_Activity:_ Those lines of the records that contain "These" are to be located and copied.

_Raw data:_
======
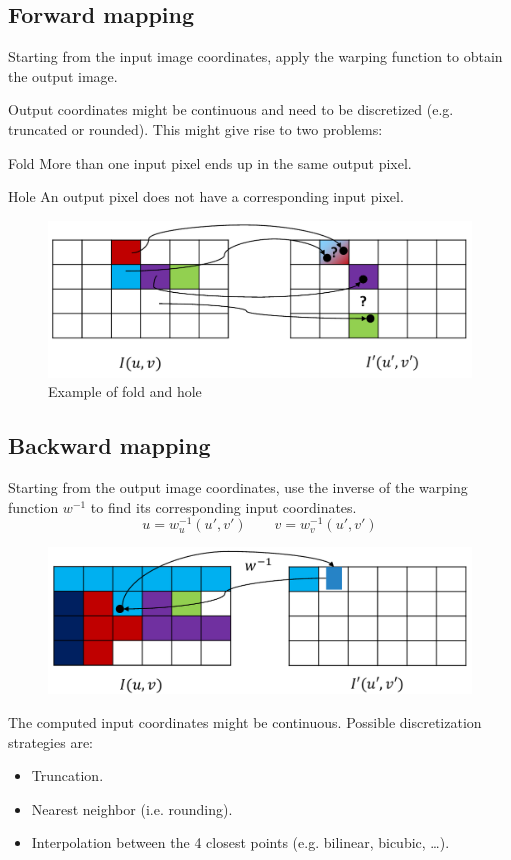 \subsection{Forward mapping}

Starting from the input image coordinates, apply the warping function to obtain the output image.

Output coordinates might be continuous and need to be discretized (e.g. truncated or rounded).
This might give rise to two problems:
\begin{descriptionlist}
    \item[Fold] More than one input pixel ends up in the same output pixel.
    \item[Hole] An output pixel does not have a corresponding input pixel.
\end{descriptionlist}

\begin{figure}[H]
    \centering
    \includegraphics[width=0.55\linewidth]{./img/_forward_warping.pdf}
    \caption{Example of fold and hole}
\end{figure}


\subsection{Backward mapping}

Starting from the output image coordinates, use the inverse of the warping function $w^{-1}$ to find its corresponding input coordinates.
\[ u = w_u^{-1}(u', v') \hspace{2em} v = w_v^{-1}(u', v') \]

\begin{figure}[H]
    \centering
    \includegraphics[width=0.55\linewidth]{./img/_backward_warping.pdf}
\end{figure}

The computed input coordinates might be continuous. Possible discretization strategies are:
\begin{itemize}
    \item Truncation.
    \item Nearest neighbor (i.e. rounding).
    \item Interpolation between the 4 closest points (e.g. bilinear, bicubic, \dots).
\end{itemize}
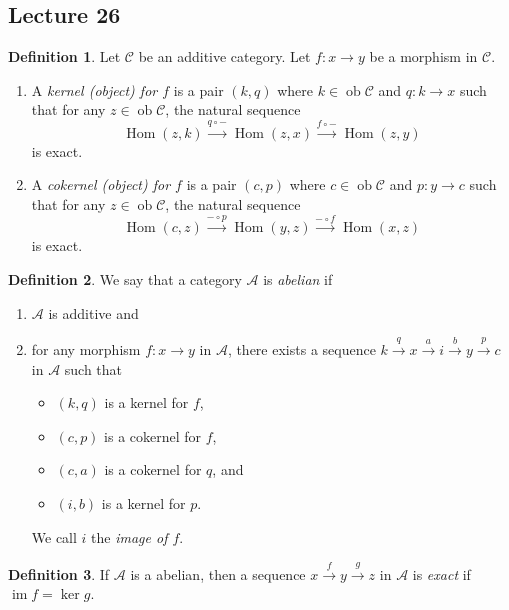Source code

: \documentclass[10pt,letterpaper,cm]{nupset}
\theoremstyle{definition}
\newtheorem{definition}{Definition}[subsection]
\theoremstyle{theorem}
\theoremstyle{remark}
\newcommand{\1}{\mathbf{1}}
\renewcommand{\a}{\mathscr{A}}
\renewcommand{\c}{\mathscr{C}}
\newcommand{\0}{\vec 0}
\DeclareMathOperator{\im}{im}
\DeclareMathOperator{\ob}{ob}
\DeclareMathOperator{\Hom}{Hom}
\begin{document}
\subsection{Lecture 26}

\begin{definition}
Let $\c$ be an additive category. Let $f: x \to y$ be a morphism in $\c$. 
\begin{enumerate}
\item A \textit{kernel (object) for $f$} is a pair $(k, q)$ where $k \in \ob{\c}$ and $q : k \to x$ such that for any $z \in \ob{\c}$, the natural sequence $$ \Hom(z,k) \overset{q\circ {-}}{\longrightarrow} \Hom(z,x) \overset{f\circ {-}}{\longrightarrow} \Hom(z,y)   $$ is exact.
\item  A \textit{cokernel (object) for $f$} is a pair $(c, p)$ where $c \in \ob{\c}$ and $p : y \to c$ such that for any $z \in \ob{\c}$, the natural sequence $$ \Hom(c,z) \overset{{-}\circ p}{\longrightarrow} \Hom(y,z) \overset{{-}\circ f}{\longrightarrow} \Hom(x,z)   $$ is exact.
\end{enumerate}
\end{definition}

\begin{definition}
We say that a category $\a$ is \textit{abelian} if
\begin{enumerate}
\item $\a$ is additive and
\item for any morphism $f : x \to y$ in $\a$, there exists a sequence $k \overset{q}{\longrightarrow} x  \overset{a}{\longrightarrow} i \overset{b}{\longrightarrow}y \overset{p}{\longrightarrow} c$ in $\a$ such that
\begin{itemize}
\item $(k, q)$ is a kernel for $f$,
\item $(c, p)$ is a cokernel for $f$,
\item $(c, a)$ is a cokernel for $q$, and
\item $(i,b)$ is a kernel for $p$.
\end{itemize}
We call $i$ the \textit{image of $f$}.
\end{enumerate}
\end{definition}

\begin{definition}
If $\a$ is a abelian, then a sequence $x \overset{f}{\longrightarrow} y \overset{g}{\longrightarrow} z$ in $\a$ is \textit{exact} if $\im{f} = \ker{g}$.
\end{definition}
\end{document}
======
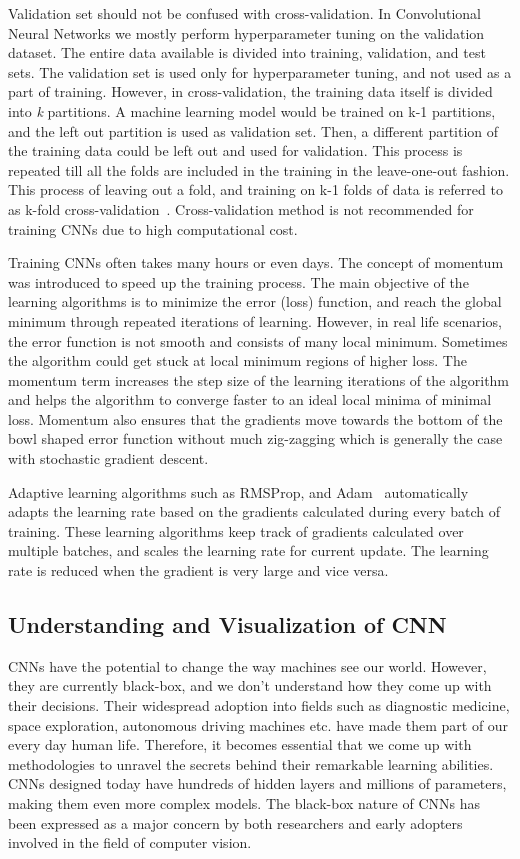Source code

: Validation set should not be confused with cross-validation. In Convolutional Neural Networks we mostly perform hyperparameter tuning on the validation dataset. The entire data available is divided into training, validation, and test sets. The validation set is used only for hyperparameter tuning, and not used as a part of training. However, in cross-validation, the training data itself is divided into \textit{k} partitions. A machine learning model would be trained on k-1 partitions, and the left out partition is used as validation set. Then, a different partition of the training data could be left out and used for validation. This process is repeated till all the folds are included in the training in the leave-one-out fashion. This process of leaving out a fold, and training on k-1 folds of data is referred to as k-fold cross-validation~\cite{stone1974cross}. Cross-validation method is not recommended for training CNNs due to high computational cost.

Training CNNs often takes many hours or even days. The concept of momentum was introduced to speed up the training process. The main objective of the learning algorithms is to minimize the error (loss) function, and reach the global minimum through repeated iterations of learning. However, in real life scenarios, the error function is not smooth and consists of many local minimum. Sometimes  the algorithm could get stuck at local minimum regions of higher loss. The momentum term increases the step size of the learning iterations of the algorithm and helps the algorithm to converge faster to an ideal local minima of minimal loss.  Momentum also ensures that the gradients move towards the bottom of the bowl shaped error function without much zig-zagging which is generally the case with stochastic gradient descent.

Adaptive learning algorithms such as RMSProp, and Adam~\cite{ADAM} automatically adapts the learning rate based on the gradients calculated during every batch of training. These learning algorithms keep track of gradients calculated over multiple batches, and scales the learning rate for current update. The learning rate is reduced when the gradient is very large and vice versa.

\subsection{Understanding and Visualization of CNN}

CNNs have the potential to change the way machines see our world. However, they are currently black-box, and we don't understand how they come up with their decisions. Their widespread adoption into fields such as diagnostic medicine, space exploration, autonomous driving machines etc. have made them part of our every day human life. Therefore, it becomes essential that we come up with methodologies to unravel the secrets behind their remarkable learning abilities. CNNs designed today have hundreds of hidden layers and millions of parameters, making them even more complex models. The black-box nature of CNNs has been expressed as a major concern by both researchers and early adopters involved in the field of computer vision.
======
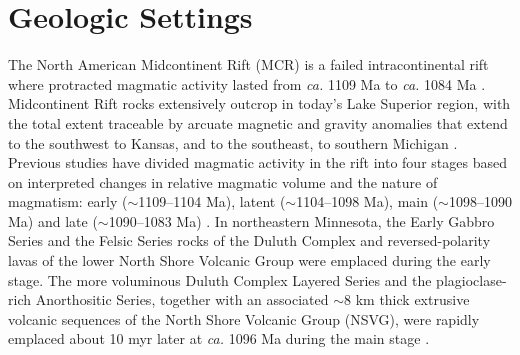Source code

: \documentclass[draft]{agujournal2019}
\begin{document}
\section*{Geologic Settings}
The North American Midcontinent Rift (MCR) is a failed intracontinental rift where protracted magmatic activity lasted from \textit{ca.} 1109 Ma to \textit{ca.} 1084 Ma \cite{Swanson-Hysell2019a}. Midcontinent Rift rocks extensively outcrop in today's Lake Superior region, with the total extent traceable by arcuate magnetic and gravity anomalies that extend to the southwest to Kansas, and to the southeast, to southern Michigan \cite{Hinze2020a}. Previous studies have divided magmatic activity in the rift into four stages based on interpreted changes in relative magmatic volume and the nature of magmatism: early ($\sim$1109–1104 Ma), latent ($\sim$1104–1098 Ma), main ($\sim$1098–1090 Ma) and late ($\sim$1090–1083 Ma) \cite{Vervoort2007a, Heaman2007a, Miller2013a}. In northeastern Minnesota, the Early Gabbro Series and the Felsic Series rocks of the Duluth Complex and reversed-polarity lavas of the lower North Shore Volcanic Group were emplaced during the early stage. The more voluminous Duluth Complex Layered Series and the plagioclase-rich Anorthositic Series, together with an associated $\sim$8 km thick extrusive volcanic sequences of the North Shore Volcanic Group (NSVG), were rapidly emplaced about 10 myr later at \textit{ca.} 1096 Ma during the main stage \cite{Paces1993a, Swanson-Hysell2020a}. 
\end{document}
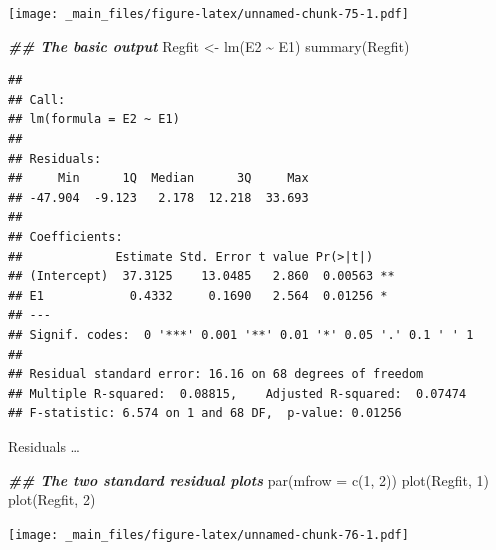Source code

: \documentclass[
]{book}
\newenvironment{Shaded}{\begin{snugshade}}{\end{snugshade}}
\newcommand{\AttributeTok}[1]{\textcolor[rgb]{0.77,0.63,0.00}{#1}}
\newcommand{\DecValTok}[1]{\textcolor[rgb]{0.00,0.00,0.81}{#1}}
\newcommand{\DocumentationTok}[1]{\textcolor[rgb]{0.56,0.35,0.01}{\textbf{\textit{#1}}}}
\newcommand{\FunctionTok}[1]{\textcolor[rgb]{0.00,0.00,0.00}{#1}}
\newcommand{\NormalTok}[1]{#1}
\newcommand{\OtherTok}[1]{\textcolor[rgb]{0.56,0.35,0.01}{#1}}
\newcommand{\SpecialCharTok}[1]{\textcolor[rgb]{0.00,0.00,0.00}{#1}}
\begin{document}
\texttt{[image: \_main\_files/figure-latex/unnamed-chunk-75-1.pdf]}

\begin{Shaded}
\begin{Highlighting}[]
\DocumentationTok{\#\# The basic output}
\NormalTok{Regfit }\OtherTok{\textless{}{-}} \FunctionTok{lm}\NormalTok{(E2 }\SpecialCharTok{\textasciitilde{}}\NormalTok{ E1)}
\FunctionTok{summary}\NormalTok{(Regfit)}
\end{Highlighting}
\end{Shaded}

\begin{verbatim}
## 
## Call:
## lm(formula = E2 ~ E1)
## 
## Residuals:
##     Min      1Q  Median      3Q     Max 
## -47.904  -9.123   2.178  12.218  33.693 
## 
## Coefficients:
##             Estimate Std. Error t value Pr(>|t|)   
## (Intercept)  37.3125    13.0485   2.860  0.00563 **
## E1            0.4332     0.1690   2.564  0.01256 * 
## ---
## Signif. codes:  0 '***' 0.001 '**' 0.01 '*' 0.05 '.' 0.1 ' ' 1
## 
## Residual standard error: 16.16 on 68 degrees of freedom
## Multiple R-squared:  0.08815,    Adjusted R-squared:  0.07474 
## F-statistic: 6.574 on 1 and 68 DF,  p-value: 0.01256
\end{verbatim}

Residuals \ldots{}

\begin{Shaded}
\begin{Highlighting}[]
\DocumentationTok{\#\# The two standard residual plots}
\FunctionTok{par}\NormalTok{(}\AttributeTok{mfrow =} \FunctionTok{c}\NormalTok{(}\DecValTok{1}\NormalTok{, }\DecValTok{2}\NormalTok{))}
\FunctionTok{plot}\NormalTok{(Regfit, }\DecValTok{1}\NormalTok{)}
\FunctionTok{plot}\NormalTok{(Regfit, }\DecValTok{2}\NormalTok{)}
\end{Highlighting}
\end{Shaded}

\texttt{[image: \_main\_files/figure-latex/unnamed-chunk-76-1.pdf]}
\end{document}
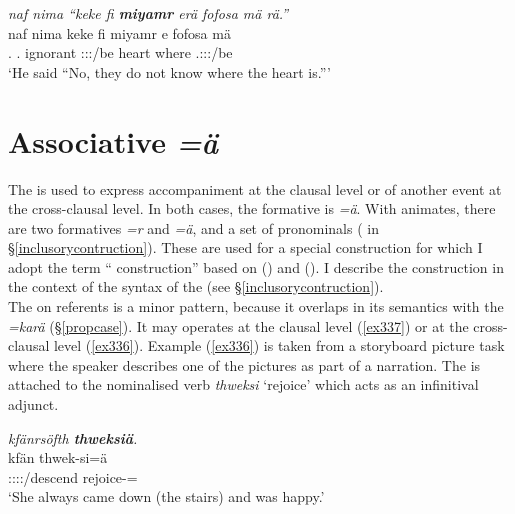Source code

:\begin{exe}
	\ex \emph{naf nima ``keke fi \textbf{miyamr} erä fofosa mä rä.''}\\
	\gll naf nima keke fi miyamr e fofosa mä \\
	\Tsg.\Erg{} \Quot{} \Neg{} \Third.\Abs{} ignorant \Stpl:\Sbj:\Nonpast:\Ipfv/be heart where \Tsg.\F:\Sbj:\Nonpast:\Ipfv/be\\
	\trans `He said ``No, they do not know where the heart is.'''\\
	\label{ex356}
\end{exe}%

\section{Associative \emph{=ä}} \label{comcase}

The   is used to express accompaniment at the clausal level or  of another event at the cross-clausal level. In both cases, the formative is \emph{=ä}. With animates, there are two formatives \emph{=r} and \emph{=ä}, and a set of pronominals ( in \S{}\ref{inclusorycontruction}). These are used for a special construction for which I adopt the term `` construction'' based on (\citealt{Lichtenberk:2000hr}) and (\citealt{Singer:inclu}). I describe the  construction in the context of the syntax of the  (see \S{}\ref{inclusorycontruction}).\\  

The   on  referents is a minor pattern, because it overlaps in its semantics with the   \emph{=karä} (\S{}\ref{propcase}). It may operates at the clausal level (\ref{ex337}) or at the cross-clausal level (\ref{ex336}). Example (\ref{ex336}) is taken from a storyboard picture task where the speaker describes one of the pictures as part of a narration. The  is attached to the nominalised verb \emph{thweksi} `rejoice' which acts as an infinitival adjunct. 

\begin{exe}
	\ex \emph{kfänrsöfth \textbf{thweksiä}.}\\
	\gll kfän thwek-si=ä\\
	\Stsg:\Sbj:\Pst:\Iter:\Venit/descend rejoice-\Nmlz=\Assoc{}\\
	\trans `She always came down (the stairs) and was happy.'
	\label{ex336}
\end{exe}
======
_Problem solution:_
Adaptive learning algorithms such as RMSProp, and Adam~\cite{ADAM} automatically adapts the learning rate based on the gradients calculated during every batch of training. These learning algorithms keep track of gradients calculated over multiple batches, and scales the learning rate for current update. The learning rate is reduced when the gradient is very large and vice versa.
The   is used to express accompaniment at the clausal level or  of another event at the cross-clausal level. In both cases, the formative is \emph{=ä}. With animates, there are two formatives \emph{=r} and \emph{=ä}, and a set of pronominals ( in \S{}\ref{inclusorycontruction}). These are used for a special construction for which I adopt the term `` construction'' based on (\citealt{Lichtenberk:2000hr}) and (\citealt{Singer:inclu}). I describe the  construction in the context of the syntax of the  (see \S{}\ref{inclusorycontruction}).\\  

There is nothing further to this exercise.